TASK BRIEF: So that nothing is lost, write out all the lines below exactly.

SUPPLIED INFORMATION:
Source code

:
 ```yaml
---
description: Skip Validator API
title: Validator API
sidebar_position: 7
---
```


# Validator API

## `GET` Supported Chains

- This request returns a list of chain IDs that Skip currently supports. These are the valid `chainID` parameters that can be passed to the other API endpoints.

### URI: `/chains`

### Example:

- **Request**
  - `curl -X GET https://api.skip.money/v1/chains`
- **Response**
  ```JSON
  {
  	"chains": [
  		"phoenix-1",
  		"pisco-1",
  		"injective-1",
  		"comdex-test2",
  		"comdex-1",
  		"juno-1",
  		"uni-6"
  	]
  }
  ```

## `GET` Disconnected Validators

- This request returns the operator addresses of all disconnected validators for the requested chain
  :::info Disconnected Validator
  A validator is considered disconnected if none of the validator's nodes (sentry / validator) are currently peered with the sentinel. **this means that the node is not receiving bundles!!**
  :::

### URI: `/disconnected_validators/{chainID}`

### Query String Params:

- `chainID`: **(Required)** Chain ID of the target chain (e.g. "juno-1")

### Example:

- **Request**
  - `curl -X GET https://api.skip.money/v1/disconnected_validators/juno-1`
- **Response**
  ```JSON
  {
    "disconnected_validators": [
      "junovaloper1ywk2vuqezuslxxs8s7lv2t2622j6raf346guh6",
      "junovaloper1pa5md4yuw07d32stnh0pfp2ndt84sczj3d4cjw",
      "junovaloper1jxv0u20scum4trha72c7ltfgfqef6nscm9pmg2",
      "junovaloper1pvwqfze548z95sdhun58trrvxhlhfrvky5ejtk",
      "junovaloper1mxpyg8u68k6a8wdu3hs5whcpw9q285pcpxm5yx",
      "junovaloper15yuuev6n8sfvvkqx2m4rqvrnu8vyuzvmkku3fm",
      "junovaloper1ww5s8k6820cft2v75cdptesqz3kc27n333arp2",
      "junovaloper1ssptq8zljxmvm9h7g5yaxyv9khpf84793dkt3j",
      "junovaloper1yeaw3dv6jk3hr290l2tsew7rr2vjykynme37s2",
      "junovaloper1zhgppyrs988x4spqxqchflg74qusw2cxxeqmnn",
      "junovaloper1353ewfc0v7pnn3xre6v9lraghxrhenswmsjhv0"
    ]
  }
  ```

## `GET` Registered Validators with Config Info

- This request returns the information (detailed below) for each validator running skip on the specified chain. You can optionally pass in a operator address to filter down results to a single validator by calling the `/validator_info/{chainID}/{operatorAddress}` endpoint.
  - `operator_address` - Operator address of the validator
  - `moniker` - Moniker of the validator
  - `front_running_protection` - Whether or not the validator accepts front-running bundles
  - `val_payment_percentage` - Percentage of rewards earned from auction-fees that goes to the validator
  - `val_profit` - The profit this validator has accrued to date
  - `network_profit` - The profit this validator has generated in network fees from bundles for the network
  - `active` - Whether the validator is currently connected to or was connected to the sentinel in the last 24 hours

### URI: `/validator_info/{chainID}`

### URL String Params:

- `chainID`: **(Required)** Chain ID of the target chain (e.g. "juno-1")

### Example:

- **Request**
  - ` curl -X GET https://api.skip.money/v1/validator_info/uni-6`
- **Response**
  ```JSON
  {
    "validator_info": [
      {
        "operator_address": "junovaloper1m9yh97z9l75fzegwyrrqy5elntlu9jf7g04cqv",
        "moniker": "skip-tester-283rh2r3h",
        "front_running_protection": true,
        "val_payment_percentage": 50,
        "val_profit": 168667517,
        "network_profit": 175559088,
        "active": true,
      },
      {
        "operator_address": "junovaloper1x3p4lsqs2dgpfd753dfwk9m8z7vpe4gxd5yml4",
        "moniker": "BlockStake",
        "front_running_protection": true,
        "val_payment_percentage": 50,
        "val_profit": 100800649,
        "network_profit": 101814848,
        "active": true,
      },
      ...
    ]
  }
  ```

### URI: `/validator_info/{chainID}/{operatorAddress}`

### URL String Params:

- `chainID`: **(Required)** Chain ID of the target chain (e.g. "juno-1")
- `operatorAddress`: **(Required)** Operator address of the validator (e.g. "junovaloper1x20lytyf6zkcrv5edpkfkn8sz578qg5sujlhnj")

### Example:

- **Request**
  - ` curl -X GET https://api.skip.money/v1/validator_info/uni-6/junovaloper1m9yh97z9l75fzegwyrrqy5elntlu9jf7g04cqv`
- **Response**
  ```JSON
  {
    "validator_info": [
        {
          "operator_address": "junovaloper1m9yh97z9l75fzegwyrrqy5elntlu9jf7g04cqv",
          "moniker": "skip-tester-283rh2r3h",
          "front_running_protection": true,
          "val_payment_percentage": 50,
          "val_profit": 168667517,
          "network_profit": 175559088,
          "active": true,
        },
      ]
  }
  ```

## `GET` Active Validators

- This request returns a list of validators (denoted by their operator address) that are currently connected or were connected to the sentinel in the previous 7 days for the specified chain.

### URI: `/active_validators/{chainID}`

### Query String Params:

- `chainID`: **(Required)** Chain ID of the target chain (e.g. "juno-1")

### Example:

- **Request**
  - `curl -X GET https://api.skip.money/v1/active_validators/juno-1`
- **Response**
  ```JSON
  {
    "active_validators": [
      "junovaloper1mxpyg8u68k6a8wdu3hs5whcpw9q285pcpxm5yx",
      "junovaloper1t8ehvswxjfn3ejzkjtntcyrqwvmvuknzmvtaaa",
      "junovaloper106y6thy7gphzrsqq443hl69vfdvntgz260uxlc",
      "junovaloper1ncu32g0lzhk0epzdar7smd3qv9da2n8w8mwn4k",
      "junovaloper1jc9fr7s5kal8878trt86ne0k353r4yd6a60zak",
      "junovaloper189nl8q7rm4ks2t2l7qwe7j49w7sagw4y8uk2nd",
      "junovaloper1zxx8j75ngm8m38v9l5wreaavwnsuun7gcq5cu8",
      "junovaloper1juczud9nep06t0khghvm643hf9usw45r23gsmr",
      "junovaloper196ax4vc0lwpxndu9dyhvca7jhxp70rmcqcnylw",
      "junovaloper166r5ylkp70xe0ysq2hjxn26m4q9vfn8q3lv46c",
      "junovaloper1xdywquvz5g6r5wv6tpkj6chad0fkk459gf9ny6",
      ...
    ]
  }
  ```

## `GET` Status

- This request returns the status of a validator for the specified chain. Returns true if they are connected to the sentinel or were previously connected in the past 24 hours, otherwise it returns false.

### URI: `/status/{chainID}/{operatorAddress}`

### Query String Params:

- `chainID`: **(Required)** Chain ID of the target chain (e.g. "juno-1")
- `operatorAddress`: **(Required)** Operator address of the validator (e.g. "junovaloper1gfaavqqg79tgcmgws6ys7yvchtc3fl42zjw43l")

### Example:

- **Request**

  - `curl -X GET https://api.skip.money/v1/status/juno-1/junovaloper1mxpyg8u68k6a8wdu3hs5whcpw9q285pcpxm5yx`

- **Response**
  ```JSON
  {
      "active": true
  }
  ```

TASK RESPONSE:
Source code

:
 ```yaml
---
description: Skip Validator API
title: Validator API
sidebar_position: 7
---
```


# Validator API

## `GET` Supported Chains

- This request returns a list of chain IDs that Skip currently supports. These are the valid `chainID` parameters that can be passed to the other API endpoints.

### URI: `/chains`

### Example:

- **Request**
  - `curl -X GET https://api.skip.money/v1/chains`
- **Response**
  ```JSON
  {
  	"chains": [
  		"phoenix-1",
  		"pisco-1",
  		"injective-1",
  		"comdex-test2",
  		"comdex-1",
  		"juno-1",
  		"uni-6"
  	]
  }
  ```

## `GET` Disconnected Validators

- This request returns the operator addresses of all disconnected validators for the requested chain
  :::info Disconnected Validator
  A validator is considered disconnected if none of the validator's nodes (sentry / validator) are currently peered with the sentinel. **this means that the node is not receiving bundles!!**
  :::

### URI: `/disconnected_validators/{chainID}`

### Query String Params:

- `chainID`: **(Required)** Chain ID of the target chain (e.g. "juno-1")

### Example:

- **Request**
  - `curl -X GET https://api.skip.money/v1/disconnected_validators/juno-1`
- **Response**
  ```JSON
  {
    "disconnected_validators": [
      "junovaloper1ywk2vuqezuslxxs8s7lv2t2622j6raf346guh6",
      "junovaloper1pa5md4yuw07d32stnh0pfp2ndt84sczj3d4cjw",
      "junovaloper1jxv0u20scum4trha72c7ltfgfqef6nscm9pmg2",
      "junovaloper1pvwqfze548z95sdhun58trrvxhlhfrvky5ejtk",
      "junovaloper1mxpyg8u68k6a8wdu3hs5whcpw9q285pcpxm5yx",
      "junovaloper15yuuev6n8sfvvkqx2m4rqvrnu8vyuzvmkku3fm",
      "junovaloper1ww5s8k6820cft2v75cdptesqz3kc27n333arp2",
      "junovaloper1ssptq8zljxmvm9h7g5yaxyv9khpf84793dkt3j",
      "junovaloper1yeaw3dv6jk3hr290l2tsew7rr2vjykynme37s2",
      "junovaloper1zhgppyrs988x4spqxqchflg74qusw2cxxeqmnn",
      "junovaloper1353ewfc0v7pnn3xre6v9lraghxrhenswmsjhv0"
    ]
  }
  ```

## `GET` Registered Validators with Config Info

- This request returns the information (detailed below) for each validator running skip on the specified chain. You can optionally pass in a operator address to filter down results to a single validator by calling the `/validator_info/{chainID}/{operatorAddress}` endpoint.
  - `operator_address` - Operator address of the validator
  - `moniker` - Moniker of the validator
  - `front_running_protection` - Whether or not the validator accepts front-running bundles
  - `val_payment_percentage` - Percentage of rewards earned from auction-fees that goes to the validator
  - `val_profit` - The profit this validator has accrued to date
  - `network_profit` - The profit this validator has generated in network fees from bundles for the network
  - `active` - Whether the validator is currently connected to or was connected to the sentinel in the last 24 hours

### URI: `/validator_info/{chainID}`

### URL String Params:

- `chainID`: **(Required)** Chain ID of the target chain (e.g. "juno-1")

### Example:

- **Request**
  - ` curl -X GET https://api.skip.money/v1/validator_info/uni-6`
- **Response**
  ```JSON
  {
    "validator_info": [
      {
        "operator_address": "junovaloper1m9yh97z9l75fzegwyrrqy5elntlu9jf7g04cqv",
        "moniker": "skip-tester-283rh2r3h",
        "front_running_protection": true,
        "val_payment_percentage": 50,
        "val_profit": 168667517,
        "network_profit": 175559088,
        "active": true,
      },
      {
        "operator_address": "junovaloper1x3p4lsqs2dgpfd753dfwk9m8z7vpe4gxd5yml4",
        "moniker": "BlockStake",
        "front_running_protection": true,
        "val_payment_percentage": 50,
        "val_profit": 100800649,
        "network_profit": 101814848,
        "active": true,
      },
      ...
    ]
  }
  ```

### URI: `/validator_info/{chainID}/{operatorAddress}`

### URL String Params:

- `chainID`: **(Required)** Chain ID of the target chain (e.g. "juno-1")
- `operatorAddress`: **(Required)** Operator address of the validator (e.g. "junovaloper1x20lytyf6zkcrv5edpkfkn8sz578qg5sujlhnj")

### Example:

- **Request**
  - ` curl -X GET https://api.skip.money/v1/validator_info/uni-6/junovaloper1m9yh97z9l75fzegwyrrqy5elntlu9jf7g04cqv`
- **Response**
  ```JSON
  {
    "validator_info": [
        {
          "operator_address": "junovaloper1m9yh97z9l75fzegwyrrqy5elntlu9jf7g04cqv",
          "moniker": "skip-tester-283rh2r3h",
          "front_running_protection": true,
          "val_payment_percentage": 50,
          "val_profit": 168667517,
          "network_profit": 175559088,
          "active": true,
        },
      ]
  }
  ```

## `GET` Active Validators

- This request returns a list of validators (denoted by their operator address) that are currently connected or were connected to the sentinel in the previous 7 days for the specified chain.

### URI: `/active_validators/{chainID}`

### Query String Params:

- `chainID`: **(Required)** Chain ID of the target chain (e.g. "juno-1")

### Example:

- **Request**
  - `curl -X GET https://api.skip.money/v1/active_validators/juno-1`
- **Response**
  ```JSON
  {
    "active_validators": [
      "junovaloper1mxpyg8u68k6a8wdu3hs5whcpw9q285pcpxm5yx",
      "junovaloper1t8ehvswxjfn3ejzkjtntcyrqwvmvuknzmvtaaa",
      "junovaloper106y6thy7gphzrsqq443hl69vfdvntgz260uxlc",
      "junovaloper1ncu32g0lzhk0epzdar7smd3qv9da2n8w8mwn4k",
      "junovaloper1jc9fr7s5kal8878trt86ne0k353r4yd6a60zak",
      "junovaloper189nl8q7rm4ks2t2l7qwe7j49w7sagw4y8uk2nd",
      "junovaloper1zxx8j75ngm8m38v9l5wreaavwnsuun7gcq5cu8",
      "junovaloper1juczud9nep06t0khghvm643hf9usw45r23gsmr",
      "junovaloper196ax4vc0lwpxndu9dyhvca7jhxp70rmcqcnylw",
      "junovaloper166r5ylkp70xe0ysq2hjxn26m4q9vfn8q3lv46c",
      "junovaloper1xdywquvz5g6r5wv6tpkj6chad0fkk459gf9ny6",
      ...
    ]
  }
  ```

## `GET` Status

- This request returns the status of a validator for the specified chain. Returns true if they are connected to the sentinel or were previously connected in the past 24 hours, otherwise it returns false.

### URI: `/status/{chainID}/{operatorAddress}`

### Query String Params:

- `chainID`: **(Required)** Chain ID of the target chain (e.g. "juno-1")
- `operatorAddress`: **(Required)** Operator address of the validator (e.g. "junovaloper1gfaavqqg79tgcmgws6ys7yvchtc3fl42zjw43l")

### Example:

- **Request**

  - `curl -X GET https://api.skip.money/v1/status/juno-1/junovaloper1mxpyg8u68k6a8wdu3hs5whcpw9q285pcpxm5yx`

- **Response**
  ```JSON
  {
      "active": true
  }
  ```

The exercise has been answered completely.